TRY IT
All lines of the material that contain "drift" must be copied out.
SOURCE RECORDS Block Start
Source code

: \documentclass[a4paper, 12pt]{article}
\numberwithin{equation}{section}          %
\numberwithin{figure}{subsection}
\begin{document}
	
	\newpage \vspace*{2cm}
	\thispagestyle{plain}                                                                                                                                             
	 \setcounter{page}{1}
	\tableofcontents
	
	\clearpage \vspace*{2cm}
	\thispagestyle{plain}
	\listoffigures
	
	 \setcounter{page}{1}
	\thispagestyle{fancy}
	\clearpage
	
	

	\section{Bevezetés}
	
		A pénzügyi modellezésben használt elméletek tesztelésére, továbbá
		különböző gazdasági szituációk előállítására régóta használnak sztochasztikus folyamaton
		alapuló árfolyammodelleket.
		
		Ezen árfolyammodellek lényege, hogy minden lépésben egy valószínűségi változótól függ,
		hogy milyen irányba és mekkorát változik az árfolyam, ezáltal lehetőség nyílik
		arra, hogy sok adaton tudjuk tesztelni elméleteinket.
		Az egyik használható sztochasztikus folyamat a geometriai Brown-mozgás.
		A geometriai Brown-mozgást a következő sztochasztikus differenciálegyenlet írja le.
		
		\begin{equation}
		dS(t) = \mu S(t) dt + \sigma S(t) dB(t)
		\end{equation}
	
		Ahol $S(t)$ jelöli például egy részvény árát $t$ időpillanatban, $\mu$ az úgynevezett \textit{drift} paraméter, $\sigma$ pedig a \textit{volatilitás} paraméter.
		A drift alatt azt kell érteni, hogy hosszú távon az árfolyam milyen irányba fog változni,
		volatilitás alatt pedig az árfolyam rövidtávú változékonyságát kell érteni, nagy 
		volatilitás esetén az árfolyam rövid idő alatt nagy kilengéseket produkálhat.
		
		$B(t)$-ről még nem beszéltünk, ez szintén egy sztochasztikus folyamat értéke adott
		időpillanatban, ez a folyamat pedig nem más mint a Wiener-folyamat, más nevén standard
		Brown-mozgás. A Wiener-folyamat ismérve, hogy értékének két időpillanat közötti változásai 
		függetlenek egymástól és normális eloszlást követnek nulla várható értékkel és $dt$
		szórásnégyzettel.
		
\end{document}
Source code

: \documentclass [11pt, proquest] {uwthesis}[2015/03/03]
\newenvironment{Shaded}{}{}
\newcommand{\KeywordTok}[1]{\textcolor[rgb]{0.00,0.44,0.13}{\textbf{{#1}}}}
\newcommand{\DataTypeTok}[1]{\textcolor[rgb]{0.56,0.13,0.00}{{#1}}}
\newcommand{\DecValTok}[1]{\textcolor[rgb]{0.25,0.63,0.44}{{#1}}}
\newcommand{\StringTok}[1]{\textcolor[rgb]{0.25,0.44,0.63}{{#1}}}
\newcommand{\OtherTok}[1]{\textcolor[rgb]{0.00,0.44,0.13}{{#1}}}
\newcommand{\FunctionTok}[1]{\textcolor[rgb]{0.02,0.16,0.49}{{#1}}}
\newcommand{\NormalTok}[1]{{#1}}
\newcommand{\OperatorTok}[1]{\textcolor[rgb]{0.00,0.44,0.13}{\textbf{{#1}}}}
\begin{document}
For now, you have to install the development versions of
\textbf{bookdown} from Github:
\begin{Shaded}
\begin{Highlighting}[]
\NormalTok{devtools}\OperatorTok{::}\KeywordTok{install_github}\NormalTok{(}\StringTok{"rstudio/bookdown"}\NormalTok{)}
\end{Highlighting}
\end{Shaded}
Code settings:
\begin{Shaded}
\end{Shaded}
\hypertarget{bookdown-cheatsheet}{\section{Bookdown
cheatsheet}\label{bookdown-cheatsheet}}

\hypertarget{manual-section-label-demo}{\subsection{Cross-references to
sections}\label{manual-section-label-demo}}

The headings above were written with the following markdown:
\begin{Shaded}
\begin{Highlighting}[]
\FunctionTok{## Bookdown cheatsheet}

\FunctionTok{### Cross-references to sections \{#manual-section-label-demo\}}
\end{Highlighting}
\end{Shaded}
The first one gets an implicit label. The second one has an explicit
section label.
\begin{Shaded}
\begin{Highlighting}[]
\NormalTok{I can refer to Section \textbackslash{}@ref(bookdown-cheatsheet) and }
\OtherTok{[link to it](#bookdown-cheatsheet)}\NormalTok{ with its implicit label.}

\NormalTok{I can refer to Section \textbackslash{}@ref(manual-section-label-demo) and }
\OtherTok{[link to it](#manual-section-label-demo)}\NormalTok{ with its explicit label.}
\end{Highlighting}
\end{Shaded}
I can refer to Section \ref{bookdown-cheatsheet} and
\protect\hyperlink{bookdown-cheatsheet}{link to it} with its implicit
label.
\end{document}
SOURCE RECORDS Block End
ANSWER BELOW
		Ahol $S(t)$ jelöli például egy részvény árát $t$ időpillanatban, $\mu$ az úgynevezett \textit{drift} paraméter, $\sigma$ pedig a \textit{volatilitás} paraméter.
		A drift alatt azt kell érteni, hogy hosszú távon az árfolyam milyen irányba fog változni,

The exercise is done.